Oh Amelia! Ellie sobs at me! Imagine having love like they have! Oh Amelia she cry’s again, I offer her an awkward but loving hug and we sit there hugging each other watching the end credits..

I’m falling.. I’m feel like I’m falling forever, I feel the burning in my cheeks and the faint whispers or people in the background, I feel humiliation and I wish to run. There’s a warm touch on my arm I turn around and see the strong jaw line of the gorgeous man, the sexiness of his hair! The slight bulge in his pants were his suite trousers are just that little bit tight, I look up into his eyes..

That’s when I wake up, gasping for air! Like someone has punched my lung..

What the fuck, I think casually to myself and I’m staring once again at my damp sealing, looking over at my clock and realising I have an hour to get to work! I put my hands over my eyes grabbing my hair and shake violently, screaming lightly in my bed..

Jumping in the shower and realising its cold! Fuck.. I scream as I realise just how cold the water actually is! I chuck on a black dress that is just lying across my chair, I slip it over my head and realise just how low cut it is, fuck it I think and carry on getting dressed..

Slapping on a bit of mascara and lipstick and slipping on my 3 inch heels I head out of the door..

You’re late miss west! oh what a joy, Mr.Arsehole is in his usual arsehole mood.. Arse.. I laugh casually to myself

Are you laughing at me Amelia!? The tone of his voice gives one sharp shiver down my spine, I feel like I’m 10 again being told of by my teacher!

Um no sir! I mean Mr.Black, I’m sorry I couldn’t get a cab.. I do sound very apologetic!
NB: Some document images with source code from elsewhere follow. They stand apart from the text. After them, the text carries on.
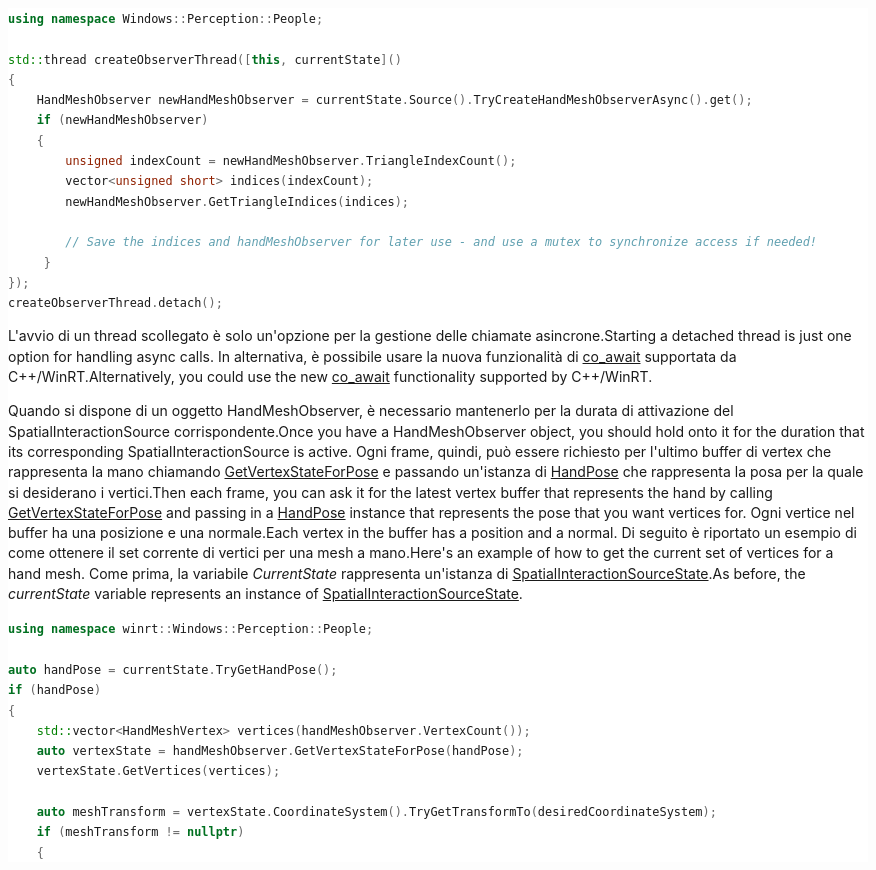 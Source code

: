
 ```cpp
using namespace Windows::Perception::People;

std::thread createObserverThread([this, currentState]()
{
    HandMeshObserver newHandMeshObserver = currentState.Source().TryCreateHandMeshObserverAsync().get();
    if (newHandMeshObserver)
    {
        unsigned indexCount = newHandMeshObserver.TriangleIndexCount();
        vector<unsigned short> indices(indexCount);
        newHandMeshObserver.GetTriangleIndices(indices);

        // Save the indices and handMeshObserver for later use - and use a mutex to synchronize access if needed!
     }
});
createObserverThread.detach();
```
<span data-ttu-id="66f0e-292">L'avvio di un thread scollegato è solo un'opzione per la gestione delle chiamate asincrone.</span><span class="sxs-lookup"><span data-stu-id="66f0e-292">Starting a detached thread is just one option for handling async calls.</span></span>  <span data-ttu-id="66f0e-293">In alternativa, è possibile usare la nuova funzionalità di [co_await](https://docs.microsoft.com//windows/uwp/cpp-and-winrt-apis/concurrency) supportata da C++/WinRT.</span><span class="sxs-lookup"><span data-stu-id="66f0e-293">Alternatively, you could use the new [co_await](https://docs.microsoft.com//windows/uwp/cpp-and-winrt-apis/concurrency) functionality supported by C++/WinRT.</span></span>

<span data-ttu-id="66f0e-294">Quando si dispone di un oggetto HandMeshObserver, è necessario mantenerlo per la durata di attivazione del SpatialInteractionSource corrispondente.</span><span class="sxs-lookup"><span data-stu-id="66f0e-294">Once you have a HandMeshObserver object, you should hold onto it for the duration that its corresponding SpatialInteractionSource is active.</span></span>  <span data-ttu-id="66f0e-295">Ogni frame, quindi, può essere richiesto per l'ultimo buffer di vertex che rappresenta la mano chiamando [GetVertexStateForPose](https://docs.microsoft.com//uwp/api/windows.perception.people.handmeshobserver.getvertexstateforpose) e passando un'istanza di [HandPose](https://docs.microsoft.com//uwp/api/windows.perception.people.handpose) che rappresenta la posa per la quale si desiderano i vertici.</span><span class="sxs-lookup"><span data-stu-id="66f0e-295">Then each frame, you can ask it for the latest vertex buffer that represents the hand by calling [GetVertexStateForPose](https://docs.microsoft.com//uwp/api/windows.perception.people.handmeshobserver.getvertexstateforpose) and passing in a [HandPose](https://docs.microsoft.com//uwp/api/windows.perception.people.handpose) instance that represents the pose that you want vertices for.</span></span>  <span data-ttu-id="66f0e-296">Ogni vertice nel buffer ha una posizione e una normale.</span><span class="sxs-lookup"><span data-stu-id="66f0e-296">Each vertex in the buffer has a position and a normal.</span></span>  <span data-ttu-id="66f0e-297">Di seguito è riportato un esempio di come ottenere il set corrente di vertici per una mesh a mano.</span><span class="sxs-lookup"><span data-stu-id="66f0e-297">Here's an example of how to get the current set of vertices for a hand mesh.</span></span>  <span data-ttu-id="66f0e-298">Come prima, la variabile *CurrentState* rappresenta un'istanza di [SpatialInteractionSourceState](https://docs.microsoft.com//uwp/api/windows.ui.input.spatial.spatialinteractionsourcestate).</span><span class="sxs-lookup"><span data-stu-id="66f0e-298">As before, the *currentState* variable represents an instance of [SpatialInteractionSourceState](https://docs.microsoft.com//uwp/api/windows.ui.input.spatial.spatialinteractionsourcestate).</span></span>

```cpp
using namespace winrt::Windows::Perception::People;

auto handPose = currentState.TryGetHandPose();
if (handPose)
{
    std::vector<HandMeshVertex> vertices(handMeshObserver.VertexCount());
    auto vertexState = handMeshObserver.GetVertexStateForPose(handPose);
    vertexState.GetVertices(vertices);

    auto meshTransform = vertexState.CoordinateSystem().TryGetTransformTo(desiredCoordinateSystem);
    if (meshTransform != nullptr)
    {
```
Well let it be the last time your late Miss west.. Oh and before I forgot can I have the notes of yesterdays court case on my desk in 20 minutes! Please..

Sheer fear comes over me at this point! Oh balls! I left the friggin notes at that frigging court case when Mr frigging hottie trips me up! I feel like crawling up into a little ball and hiding under my desk..

Um excuse me. Amelia?

I almost want to turn around and tell Mr.Arsehole what an arse he really is, I turn around and at the moment in time I wish I didn’t..

It’s not Mr.Arsehole.. Its him! Sex on legs..

My stutter is back and I manage to say Hi..

HI!? Out of every word in the bloody English language I manage to say hi? Not hey? Sup? Hello sex on legs.. Nope I say hi..

Um hi, he laughs faintly, do you remember me? The arsehole that pushed you over? Did he just call himself an arsehole? I cannot help but laugh at him and nod my head like some sort of kid!

I’m sorry for just intruding like this but you left these..

The notes!? I’m saved.. I want to dance around the office not crawl into a little ball under my desk! Sex on legs has saved my arse from Mr.Arsehole!

Then I realise after my little moment of happiness that I’m smiling like an idiot! I’m smiling like there’s not tomorrow and the only decently attractive man in Manhattan!